*Record set*:

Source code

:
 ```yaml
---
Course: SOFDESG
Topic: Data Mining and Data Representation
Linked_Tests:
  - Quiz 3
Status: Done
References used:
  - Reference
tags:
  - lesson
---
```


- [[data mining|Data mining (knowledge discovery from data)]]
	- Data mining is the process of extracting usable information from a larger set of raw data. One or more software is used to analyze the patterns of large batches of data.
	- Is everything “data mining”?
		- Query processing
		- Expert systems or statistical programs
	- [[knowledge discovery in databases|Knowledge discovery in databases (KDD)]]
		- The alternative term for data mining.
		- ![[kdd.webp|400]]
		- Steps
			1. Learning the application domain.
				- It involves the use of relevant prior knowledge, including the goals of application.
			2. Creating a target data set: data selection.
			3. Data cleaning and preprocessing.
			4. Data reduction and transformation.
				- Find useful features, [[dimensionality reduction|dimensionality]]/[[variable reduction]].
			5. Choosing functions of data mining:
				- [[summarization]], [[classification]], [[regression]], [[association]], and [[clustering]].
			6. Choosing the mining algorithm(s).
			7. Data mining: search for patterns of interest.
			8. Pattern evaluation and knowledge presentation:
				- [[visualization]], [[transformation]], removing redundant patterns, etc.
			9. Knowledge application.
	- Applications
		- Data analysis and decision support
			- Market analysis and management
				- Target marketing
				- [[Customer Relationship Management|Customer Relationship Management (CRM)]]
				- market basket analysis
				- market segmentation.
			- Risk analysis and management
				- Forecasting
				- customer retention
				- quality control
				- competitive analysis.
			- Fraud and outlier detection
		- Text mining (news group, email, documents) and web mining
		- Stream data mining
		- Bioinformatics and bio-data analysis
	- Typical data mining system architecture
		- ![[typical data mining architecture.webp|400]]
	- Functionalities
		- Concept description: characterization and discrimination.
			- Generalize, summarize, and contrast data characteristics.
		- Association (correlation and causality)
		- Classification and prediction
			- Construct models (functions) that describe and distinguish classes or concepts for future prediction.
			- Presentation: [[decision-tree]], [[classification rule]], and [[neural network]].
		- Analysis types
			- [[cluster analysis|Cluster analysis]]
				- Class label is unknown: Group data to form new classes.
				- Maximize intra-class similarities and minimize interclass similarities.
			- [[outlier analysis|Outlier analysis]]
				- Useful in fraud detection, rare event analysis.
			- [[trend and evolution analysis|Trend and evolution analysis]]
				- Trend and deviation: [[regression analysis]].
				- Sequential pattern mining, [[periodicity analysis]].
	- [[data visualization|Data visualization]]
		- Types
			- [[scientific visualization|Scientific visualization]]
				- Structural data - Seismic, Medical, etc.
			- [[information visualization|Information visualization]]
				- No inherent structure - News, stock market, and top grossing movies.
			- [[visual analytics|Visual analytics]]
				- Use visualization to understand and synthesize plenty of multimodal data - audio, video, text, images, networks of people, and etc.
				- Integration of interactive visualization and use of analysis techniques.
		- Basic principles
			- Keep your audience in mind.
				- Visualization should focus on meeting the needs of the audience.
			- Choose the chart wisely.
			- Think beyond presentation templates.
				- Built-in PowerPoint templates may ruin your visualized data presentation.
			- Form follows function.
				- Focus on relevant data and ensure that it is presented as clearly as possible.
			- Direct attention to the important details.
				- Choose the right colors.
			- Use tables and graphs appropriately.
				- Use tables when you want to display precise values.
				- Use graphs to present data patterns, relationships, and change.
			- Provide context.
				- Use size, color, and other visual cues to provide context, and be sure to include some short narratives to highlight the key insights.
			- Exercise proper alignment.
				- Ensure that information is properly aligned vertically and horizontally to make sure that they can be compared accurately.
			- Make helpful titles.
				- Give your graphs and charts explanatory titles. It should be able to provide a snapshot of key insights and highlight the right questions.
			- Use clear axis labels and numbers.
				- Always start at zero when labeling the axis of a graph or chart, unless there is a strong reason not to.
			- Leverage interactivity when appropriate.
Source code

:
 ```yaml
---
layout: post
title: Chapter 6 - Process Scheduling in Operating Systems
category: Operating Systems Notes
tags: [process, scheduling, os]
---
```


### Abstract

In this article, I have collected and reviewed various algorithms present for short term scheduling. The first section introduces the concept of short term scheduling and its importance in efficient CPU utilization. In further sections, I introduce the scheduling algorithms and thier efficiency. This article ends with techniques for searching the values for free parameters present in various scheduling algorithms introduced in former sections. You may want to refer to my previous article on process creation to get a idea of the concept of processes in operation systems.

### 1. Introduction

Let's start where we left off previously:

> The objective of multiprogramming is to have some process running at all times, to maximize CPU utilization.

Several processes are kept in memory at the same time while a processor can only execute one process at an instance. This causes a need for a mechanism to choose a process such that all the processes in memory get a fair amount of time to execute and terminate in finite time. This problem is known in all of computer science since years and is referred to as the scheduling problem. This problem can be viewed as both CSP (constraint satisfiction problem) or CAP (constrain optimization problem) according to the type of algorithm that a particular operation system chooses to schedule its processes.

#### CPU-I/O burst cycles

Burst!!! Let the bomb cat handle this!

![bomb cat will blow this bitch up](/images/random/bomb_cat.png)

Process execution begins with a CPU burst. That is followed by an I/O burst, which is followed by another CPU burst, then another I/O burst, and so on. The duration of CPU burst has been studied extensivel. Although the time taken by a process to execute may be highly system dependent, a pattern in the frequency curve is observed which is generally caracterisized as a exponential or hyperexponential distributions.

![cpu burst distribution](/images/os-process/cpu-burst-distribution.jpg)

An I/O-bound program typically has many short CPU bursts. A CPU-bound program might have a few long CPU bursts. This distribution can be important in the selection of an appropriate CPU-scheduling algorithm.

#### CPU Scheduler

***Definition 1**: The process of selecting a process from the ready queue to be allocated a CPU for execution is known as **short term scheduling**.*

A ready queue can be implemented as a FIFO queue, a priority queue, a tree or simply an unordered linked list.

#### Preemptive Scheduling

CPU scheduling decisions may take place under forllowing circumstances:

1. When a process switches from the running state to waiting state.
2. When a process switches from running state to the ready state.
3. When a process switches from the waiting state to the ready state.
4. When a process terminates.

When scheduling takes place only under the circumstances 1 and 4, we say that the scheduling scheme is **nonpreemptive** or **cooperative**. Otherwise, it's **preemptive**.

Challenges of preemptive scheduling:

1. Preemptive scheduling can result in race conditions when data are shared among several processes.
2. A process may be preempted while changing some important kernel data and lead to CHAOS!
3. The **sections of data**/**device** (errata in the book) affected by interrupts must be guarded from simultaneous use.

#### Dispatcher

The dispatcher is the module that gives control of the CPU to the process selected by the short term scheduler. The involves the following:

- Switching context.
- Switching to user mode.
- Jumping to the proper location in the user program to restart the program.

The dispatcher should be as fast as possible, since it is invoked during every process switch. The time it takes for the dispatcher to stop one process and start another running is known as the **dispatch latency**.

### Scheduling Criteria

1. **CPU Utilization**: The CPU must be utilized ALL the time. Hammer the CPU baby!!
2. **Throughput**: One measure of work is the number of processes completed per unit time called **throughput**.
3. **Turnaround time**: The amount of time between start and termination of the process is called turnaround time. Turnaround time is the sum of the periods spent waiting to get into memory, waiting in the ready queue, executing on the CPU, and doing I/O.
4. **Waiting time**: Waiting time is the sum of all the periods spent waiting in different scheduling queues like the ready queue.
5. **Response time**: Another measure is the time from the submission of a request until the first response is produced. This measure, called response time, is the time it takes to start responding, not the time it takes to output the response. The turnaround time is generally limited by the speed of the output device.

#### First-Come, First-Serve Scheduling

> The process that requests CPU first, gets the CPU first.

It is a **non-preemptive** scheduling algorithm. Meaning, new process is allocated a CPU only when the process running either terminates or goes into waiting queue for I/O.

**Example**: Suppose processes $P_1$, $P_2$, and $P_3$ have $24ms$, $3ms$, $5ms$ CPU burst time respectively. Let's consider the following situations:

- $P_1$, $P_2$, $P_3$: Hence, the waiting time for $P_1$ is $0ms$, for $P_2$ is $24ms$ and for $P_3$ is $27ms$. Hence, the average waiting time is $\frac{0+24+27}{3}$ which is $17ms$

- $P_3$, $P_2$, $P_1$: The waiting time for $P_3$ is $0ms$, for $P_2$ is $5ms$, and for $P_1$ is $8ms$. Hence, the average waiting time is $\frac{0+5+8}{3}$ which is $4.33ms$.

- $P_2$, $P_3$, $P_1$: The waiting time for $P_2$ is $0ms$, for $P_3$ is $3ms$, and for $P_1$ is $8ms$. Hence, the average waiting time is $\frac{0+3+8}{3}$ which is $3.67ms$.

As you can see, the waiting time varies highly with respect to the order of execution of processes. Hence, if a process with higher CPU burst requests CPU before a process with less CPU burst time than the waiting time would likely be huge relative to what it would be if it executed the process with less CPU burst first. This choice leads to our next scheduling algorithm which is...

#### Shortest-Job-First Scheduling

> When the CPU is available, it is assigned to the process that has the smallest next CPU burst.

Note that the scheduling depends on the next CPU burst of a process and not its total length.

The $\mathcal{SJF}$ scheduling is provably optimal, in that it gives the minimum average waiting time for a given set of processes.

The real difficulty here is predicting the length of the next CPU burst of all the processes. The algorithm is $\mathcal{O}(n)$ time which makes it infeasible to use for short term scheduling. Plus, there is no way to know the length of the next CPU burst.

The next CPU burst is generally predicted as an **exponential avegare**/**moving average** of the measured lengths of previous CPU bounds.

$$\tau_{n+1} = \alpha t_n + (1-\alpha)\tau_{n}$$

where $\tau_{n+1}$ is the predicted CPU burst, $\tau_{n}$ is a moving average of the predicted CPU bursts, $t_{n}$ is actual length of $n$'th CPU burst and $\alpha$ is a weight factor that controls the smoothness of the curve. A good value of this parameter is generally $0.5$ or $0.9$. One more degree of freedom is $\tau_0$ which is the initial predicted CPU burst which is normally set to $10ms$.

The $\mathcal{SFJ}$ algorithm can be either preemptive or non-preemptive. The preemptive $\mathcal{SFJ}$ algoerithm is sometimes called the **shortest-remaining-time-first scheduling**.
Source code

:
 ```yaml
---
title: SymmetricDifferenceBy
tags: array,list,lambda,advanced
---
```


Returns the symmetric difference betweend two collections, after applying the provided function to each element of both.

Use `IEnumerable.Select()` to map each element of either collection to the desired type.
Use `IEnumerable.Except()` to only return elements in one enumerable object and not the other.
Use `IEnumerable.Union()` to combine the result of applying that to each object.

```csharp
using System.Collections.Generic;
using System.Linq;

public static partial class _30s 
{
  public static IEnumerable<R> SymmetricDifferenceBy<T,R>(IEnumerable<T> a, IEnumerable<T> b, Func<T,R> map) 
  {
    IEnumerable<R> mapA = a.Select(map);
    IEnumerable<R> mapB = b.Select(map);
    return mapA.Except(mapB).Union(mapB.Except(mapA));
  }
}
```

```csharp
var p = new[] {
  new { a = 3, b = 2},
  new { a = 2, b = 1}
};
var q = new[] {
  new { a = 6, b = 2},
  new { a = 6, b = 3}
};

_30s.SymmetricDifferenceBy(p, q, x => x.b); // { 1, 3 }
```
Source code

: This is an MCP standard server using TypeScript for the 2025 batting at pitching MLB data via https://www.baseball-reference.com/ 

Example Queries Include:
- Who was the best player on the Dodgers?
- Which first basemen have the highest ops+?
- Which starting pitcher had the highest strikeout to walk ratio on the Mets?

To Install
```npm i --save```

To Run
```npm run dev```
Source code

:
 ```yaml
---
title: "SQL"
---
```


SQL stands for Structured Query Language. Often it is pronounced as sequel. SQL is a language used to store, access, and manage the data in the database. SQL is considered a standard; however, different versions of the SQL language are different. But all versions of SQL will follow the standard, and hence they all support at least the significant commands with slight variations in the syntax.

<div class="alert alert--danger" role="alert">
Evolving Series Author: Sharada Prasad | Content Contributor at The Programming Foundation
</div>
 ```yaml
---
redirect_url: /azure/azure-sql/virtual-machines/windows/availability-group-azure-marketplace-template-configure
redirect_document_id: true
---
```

*Work task*: Among the lines above, find those that contain the word "both" and copy them.

*Answer section*:
Several processes are kept in memory at the same time while a processor can only execute one process at an instance. This causes a need for a mechanism to choose a process such that all the processes in memory get a fair amount of time to execute and terminate in finite time. This problem is known in all of computer science since years and is referred to as the scheduling problem. This problem can be viewed as both CSP (constraint satisfiction problem) or CAP (constrain optimization problem) according to the type of algorithm that a particular operation system chooses to schedule its processes.
Returns the symmetric difference betweend two collections, after applying the provided function to each element of both.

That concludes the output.